How to complete this task | Using the data that follows, give the number of lines where the string "subset" occurs, and nothing else.
┏━━
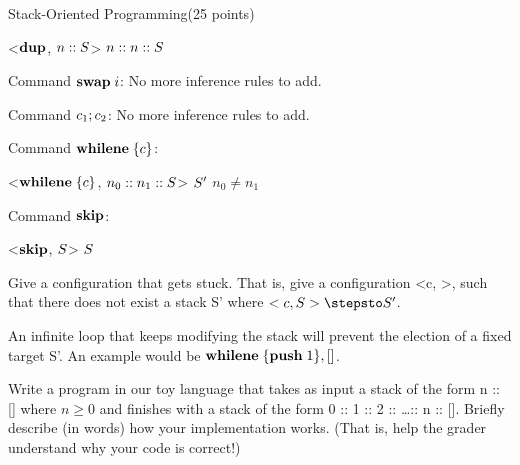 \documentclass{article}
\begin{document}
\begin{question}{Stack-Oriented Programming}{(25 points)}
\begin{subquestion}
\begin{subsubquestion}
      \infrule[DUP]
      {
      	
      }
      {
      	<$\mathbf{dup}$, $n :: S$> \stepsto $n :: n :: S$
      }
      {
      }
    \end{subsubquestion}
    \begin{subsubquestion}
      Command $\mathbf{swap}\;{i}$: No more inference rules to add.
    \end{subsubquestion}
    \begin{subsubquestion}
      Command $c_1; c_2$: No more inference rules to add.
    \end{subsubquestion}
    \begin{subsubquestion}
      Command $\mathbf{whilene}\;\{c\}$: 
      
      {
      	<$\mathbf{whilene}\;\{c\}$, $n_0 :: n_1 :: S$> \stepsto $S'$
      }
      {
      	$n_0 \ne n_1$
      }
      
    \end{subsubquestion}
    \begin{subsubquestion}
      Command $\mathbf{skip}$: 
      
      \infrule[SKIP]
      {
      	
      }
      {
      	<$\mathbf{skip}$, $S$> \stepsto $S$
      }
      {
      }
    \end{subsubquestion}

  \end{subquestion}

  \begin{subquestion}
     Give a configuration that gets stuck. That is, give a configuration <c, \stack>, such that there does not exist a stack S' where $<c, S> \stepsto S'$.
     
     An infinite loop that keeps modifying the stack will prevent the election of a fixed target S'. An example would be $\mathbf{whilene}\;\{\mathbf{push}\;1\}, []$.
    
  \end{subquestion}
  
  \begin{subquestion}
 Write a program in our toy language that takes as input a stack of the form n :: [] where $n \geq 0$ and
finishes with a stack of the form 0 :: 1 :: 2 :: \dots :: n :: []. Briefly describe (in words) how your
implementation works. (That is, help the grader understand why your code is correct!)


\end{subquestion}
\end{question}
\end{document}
┗━━
┏━━
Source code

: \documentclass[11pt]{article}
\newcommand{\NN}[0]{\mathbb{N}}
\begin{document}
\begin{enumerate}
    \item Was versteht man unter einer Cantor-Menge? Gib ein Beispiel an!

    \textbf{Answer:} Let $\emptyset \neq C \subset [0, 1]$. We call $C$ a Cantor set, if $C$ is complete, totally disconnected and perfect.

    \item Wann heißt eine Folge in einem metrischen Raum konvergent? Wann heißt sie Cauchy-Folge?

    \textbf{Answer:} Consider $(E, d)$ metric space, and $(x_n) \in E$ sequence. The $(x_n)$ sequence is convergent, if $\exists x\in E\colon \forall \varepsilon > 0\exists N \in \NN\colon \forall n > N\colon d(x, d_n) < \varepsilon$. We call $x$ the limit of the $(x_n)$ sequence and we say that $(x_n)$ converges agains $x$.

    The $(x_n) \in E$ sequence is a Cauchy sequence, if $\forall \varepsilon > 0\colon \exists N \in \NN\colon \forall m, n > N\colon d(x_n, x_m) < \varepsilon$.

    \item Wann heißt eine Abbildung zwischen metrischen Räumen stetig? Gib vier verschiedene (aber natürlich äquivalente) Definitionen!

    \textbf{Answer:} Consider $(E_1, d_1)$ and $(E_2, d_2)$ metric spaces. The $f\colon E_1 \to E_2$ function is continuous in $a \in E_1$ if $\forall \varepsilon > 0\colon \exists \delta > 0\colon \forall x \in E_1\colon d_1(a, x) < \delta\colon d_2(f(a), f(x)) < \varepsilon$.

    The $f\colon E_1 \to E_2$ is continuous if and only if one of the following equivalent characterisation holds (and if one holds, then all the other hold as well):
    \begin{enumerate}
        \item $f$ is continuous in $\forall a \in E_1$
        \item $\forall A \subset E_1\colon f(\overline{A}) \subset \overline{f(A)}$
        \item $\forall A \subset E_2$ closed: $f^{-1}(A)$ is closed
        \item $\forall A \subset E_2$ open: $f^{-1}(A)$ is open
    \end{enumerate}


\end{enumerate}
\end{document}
┗━━
Your response | 4